_Provided records_:
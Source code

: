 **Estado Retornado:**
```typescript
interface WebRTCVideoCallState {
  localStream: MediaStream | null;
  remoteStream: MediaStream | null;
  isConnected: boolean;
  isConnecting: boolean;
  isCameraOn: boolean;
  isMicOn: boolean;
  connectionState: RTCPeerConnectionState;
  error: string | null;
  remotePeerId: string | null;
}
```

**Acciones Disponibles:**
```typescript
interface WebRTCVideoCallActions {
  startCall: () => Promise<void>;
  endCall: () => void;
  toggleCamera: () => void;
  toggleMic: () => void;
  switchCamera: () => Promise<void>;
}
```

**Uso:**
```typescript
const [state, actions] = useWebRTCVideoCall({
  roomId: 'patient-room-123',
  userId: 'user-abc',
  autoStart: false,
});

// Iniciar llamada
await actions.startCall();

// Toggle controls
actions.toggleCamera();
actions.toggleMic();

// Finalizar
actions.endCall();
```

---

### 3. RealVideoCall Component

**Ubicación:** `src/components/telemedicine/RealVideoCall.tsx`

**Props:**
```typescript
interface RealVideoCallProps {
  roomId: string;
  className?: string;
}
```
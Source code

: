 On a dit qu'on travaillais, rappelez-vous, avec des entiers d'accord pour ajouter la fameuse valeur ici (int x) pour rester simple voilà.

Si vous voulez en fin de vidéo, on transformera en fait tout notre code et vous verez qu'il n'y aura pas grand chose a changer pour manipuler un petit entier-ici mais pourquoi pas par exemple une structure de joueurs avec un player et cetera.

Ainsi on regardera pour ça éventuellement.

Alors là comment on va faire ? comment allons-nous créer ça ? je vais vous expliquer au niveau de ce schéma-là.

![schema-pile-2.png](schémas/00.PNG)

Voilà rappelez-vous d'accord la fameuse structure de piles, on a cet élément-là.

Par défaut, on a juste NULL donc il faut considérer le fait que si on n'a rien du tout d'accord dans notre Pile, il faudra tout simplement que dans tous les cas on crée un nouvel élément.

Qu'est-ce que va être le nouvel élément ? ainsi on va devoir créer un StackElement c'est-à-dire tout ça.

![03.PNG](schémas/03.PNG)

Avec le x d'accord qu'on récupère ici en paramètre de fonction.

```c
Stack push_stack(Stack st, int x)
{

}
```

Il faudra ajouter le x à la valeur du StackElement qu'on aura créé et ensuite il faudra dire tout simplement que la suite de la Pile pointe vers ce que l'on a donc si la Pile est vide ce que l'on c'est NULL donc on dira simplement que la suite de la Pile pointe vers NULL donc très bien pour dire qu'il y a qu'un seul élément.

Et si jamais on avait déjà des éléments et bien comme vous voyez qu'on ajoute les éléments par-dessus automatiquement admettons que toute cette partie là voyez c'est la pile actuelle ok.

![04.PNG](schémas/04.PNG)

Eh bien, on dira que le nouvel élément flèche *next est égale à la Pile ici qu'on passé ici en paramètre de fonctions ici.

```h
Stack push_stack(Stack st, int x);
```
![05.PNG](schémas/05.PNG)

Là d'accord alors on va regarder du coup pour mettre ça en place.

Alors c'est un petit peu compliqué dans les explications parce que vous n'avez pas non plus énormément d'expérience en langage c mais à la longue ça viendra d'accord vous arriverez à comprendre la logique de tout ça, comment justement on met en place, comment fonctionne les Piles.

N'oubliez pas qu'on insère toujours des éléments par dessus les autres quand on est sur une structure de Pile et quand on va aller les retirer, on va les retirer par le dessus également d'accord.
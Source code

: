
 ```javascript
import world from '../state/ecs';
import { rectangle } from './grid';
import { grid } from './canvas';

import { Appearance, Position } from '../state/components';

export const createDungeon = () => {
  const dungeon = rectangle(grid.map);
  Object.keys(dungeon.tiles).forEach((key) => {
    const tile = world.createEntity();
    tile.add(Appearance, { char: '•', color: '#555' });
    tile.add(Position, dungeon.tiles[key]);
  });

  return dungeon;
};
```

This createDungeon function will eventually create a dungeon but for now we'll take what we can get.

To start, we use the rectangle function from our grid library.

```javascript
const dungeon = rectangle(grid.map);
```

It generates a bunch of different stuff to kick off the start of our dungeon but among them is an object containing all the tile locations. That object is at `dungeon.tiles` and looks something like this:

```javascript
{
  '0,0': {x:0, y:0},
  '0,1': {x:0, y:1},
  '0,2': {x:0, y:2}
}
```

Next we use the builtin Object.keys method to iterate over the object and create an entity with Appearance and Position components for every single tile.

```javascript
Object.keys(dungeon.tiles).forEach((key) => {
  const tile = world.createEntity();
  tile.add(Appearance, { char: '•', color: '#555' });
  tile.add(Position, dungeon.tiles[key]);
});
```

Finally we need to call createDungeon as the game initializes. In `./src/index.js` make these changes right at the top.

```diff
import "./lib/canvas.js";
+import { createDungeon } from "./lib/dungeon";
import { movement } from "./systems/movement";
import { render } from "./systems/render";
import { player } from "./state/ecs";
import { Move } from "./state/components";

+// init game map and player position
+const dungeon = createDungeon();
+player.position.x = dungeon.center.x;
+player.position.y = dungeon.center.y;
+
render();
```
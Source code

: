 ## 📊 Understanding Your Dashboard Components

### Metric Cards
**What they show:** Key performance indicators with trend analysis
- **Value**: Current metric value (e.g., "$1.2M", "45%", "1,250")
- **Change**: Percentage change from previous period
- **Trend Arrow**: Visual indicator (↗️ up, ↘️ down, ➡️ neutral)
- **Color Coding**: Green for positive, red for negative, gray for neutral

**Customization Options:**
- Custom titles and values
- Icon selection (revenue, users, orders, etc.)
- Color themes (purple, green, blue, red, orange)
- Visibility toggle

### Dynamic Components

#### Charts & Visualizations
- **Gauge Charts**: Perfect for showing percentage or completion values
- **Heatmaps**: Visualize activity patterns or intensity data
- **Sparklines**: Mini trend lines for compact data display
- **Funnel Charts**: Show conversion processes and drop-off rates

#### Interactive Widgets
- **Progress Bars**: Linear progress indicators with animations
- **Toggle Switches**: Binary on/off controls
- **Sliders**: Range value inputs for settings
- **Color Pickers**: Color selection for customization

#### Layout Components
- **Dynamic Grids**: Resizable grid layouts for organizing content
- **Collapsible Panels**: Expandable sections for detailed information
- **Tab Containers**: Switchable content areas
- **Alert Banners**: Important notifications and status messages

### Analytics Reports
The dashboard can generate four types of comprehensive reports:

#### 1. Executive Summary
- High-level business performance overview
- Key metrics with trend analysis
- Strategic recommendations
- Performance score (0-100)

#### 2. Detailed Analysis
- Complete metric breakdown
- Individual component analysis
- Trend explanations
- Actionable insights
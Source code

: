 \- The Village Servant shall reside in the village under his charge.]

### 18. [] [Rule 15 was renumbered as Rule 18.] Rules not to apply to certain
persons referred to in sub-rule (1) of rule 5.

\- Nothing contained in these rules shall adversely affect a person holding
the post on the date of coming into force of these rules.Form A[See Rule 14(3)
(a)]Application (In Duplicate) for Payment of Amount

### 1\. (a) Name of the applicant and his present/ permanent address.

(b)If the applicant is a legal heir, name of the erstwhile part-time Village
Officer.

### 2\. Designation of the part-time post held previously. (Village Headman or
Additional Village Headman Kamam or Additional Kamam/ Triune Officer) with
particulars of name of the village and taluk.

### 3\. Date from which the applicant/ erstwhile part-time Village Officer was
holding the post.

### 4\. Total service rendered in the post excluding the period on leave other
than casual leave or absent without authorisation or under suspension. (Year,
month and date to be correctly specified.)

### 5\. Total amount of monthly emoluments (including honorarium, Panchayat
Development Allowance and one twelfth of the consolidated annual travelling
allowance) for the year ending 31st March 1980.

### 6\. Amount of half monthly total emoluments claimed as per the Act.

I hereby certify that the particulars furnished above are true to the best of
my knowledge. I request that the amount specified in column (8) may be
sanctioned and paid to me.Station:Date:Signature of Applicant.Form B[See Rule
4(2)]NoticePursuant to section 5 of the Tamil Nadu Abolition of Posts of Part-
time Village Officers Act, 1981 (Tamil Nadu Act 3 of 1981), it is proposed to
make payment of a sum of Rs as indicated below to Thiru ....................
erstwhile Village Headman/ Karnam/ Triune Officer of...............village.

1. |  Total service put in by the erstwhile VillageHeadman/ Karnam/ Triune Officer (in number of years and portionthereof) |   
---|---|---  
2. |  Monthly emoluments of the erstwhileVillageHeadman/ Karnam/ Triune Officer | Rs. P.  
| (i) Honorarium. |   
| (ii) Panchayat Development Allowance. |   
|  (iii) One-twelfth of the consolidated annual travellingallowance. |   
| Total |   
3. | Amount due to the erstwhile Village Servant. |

_Your instructions_: Return word for word the lines above from the line with "(a)]Application (In Duplicate)" to the line with "### 3\. Date", including both and leaving out all others.

_Result of the exercise_:
(a)]Application (In Duplicate) for Payment of Amount

### 1\. (a) Name of the applicant and his present/ permanent address.

(b)If the applicant is a legal heir, name of the erstwhile part-time Village
Officer.

### 2\. Designation of the part-time post held previously. (Village Headman or
Additional Village Headman Kamam or Additional Kamam/ Triune Officer) with
particulars of name of the village and taluk.

### 3\. Date from which the applicant/ erstwhile part-time Village Officer was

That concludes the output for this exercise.